━━ Given records ━━
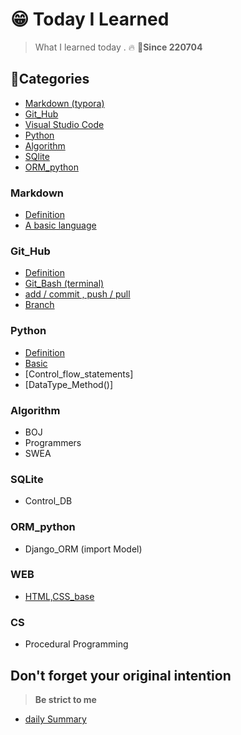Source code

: # 😁 Today I Learned 

> What I learned today . 🔥						🌈**Since 220704**

## 🌈Categories

- [Markdown (typora)](#Markdown)
- [Git_Hub](#Git_Hub)
- [Visual Studio Code](#Visual_Studio_Code)
- [Python](#Python)
- [Algorithm](#Algorithm)
- [SQlite](#SQlite)
- [ORM_python](#ORM_python)

### Markdown

- [Definition](https://github.com/midhyun/TIL/blob/master/Markdown/Definition.md)
- [A basic language](https://github.com/midhyun/TIL/blob/master/Markdown/A_basic_language.md)

### Git_Hub

- [Definition](https://github.com/midhyun/TIL/blob/master/Git_Hub/Definition.md)
- [Git_Bash (terminal)](https://github.com/midhyun/TIL/blob/master/Git_Hub/Git_bash(terminal).md)
- [add / commit , push / pull](https://github.com/midhyun/TIL/blob/master/Git_Hub/Add_commit.md)
- [Branch](https://github.com/midhyun/TIL/blob/master/Git_Hub/branch.md)

### Python

- [Definition](https://github.com/midhyun/TIL/blob/master/Python/Definition.md)
- [Basic](https://github.com/midhyun/TIL/blob/master/Python/Basic.md)
- [Control_flow_statements]
- [DataType_Method()]

### Algorithm

- BOJ
- Programmers
- SWEA





### SQLite

- Control_DB

### ORM_python

- Django_ORM (import Model)

### WEB

- [HTML,CSS_base](https://github.com/midhyun/TIL/tree/master/Web)

### CS

- Procedural Programming



## Don't forget your original intention

> **Be strict to me**

- [daily Summary](./DailySum)

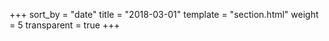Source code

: +++
sort_by = "date"
title = "2018-03-01"
template = "section.html"
weight = 5
transparent = true
+++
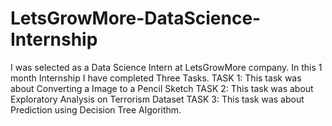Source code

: # LetsGrowMore-DataScience-Internship
I was selected as a Data Science Intern at LetsGrowMore company. 
In this 1 month Internship I have completed Three Tasks.
TASK 1: This task was about Converting a Image to a Pencil Sketch
TASK 2: This task was about Exploratory Analysis on Terrorism Dataset
TASK 3: This task was about Prediction using Decision Tree Algorithm.
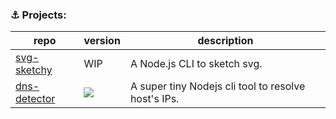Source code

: 



### ⚓ Projects: 

|repo|version|description|
|-----|-----|-----|
[svg-sketchy](https://github.com/sun0day/svg-sketchy) | WIP | A Node.js CLI to sketch svg.
|[dns-detector](https://github.com/sun0day/dns-detector)| <img src="https://img.shields.io/npm/v/dns-detector"> | A super tiny Nodejs cli tool to resolve host's IPs.



#### 



#### 





<!--#### Chrome extension

- [happy-chrome-extension](https://github.com/sun0day/happy-chrome-extension): A mono repo to improve the Chrome extension DX.

#### Code analysis

- [easy-ast](https://github.com/rust-redo/easy-ast): Fast APIs for scanning and transforming js-ast.  

-->


<br />




<!--
**sun0day/sun0day** is a ✨ _special_ ✨ repository because its `README.md` (this file) appears on your GitHub profile.

Here are some ideas to get you started:

- 🔭 I’m currently working on ...
- 🌱 I’m currently learning ...
- 👯 I’m looking to collaborate on ...
- 🤔 I’m looking for help with ...
- 💬 Ask me about ...
- 📫 How to reach me: ...
- 😄 Pronouns: ...
- ⚡ Fun fact: ...
-->
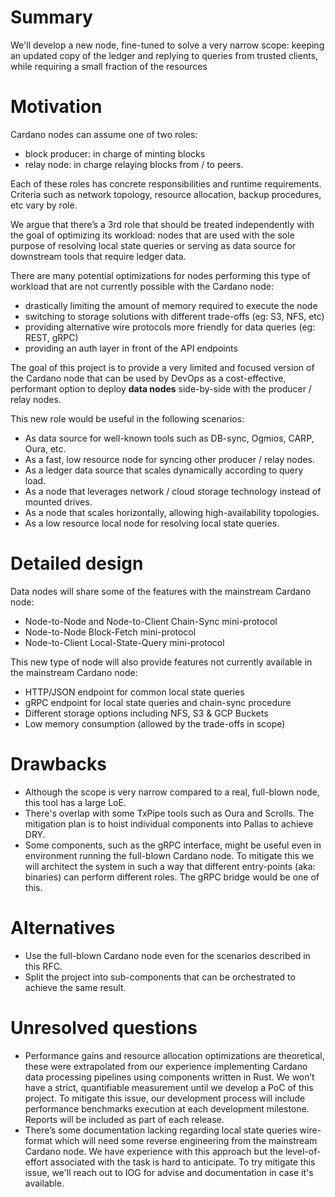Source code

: # Summary
We'll develop a new node, fine-tuned to solve a very narrow scope: keeping an updated copy of the ledger and replying to queries from trusted clients, while requiring a small fraction of the resources

# Motivation
Cardano nodes can assume one of two roles:

- block producer: in charge of minting blocks
- relay node: in charge relaying blocks from / to peers.

Each of these roles has concrete responsibilities and runtime requirements. Criteria such as network topology, resource allocation, backup procedures, etc vary by role.

We argue that there’s a 3rd role that should be treated independently with the goal of optimizing its workload: nodes that are used with the sole purpose of resolving local state queries or serving as data source for downstream tools that require ledger data.

There are many potential optimizations for nodes performing this type of workload that are not currently possible with the Cardano node:

- drastically limiting the amount of memory required to execute the node
- switching to storage solutions with different trade-offs (eg: S3, NFS, etc)
- providing alternative wire protocols more friendly for data queries (eg: REST, gRPC)
- providing an auth layer in front of the API endpoints  

The goal of this project is to provide a very limited and focused version of the Cardano node that can be used by DevOps as a cost-effective, performant option to deploy **data nodes** side-by-side with the producer / relay nodes.

This new role would be useful in the following scenarios:

- As data source for well-known tools such as DB-sync, Ogmios, CARP, Oura, etc.
- As a fast, low resource node for syncing other producer / relay nodes.
- As a ledger data source that scales dynamically according to query load.
- As a node that leverages network / cloud storage technology instead of mounted drives.
- As a node that scales horizontally, allowing high-availability topologies.
- As a low resource local node for resolving local state queries.

# Detailed design
Data nodes will share some of the features with the mainstream Cardano node:

- Node-to-Node and Node-to-Client Chain-Sync mini-protocol
- Node-to-Node Block-Fetch mini-protocol
- Node-to-Client Local-State-Query mini-protocol

This new type of node will also provide features not currently available in the mainstream Cardano node:

-   HTTP/JSON endpoint for common local state queries
-   gRPC endpoint for local state queries and chain-sync procedure
-   Different storage options including NFS, S3 & GCP Buckets
-   Low memory consumption (allowed by the trade-offs in scope) 

# Drawbacks
- Although the scope is very narrow compared to a real, full-blown node, this tool has a large LoE.
- There's overlap with some TxPipe tools such as Oura and Scrolls. The mitigation plan is to hoist individual components into Pallas to achieve DRY.
- Some components, such as the gRPC interface, might be useful even in environment running the full-blown Cardano node. To mitigate this we will architect the system in such a way that different entry-points (aka: binaries) can perform different roles. The gRPC bridge would be one of this.

# Alternatives
- Use the full-blown Cardano node even for the scenarios described in this RFC.
- Split the project into sub-components that can be orchestrated to achieve the same result.

# Unresolved questions
- Performance gains and resource allocation optimizations are theoretical, these were extrapolated from our experience implementing Cardano data processing pipelines using components written in Rust. We won’t have a strict, quantifiable measurement until we develop a PoC of this project. To mitigate this issue, our development process will include performance benchmarks execution at each development milestone. Reports will be included as part of each release.
- There’s some documentation lacking regarding local state queries wire-format which will need some reverse engineering from the mainstream Cardano node. We have experience with this approach but the level-of-effort associated with the task is hard to anticipate. To try mitigate this issue, we'll reach out to IOG for advise and documentation in case it's available.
━━━
= Description of the task =
Go back to the listing above. Copy word for word the lines from the one with "S3 & GCP Buckets" through the one with "# Unresolved questions", and nothing more.

= Task answer =
-   Different storage options including NFS, S3 & GCP Buckets
-   Low memory consumption (allowed by the trade-offs in scope) 

# Drawbacks
- Although the scope is very narrow compared to a real, full-blown node, this tool has a large LoE.
- There's overlap with some TxPipe tools such as Oura and Scrolls. The mitigation plan is to hoist individual components into Pallas to achieve DRY.
- Some components, such as the gRPC interface, might be useful even in environment running the full-blown Cardano node. To mitigate this we will architect the system in such a way that different entry-points (aka: binaries) can perform different roles. The gRPC bridge would be one of this.

# Alternatives
- Use the full-blown Cardano node even for the scenarios described in this RFC.
- Split the project into sub-components that can be orchestrated to achieve the same result.

# Unresolved questions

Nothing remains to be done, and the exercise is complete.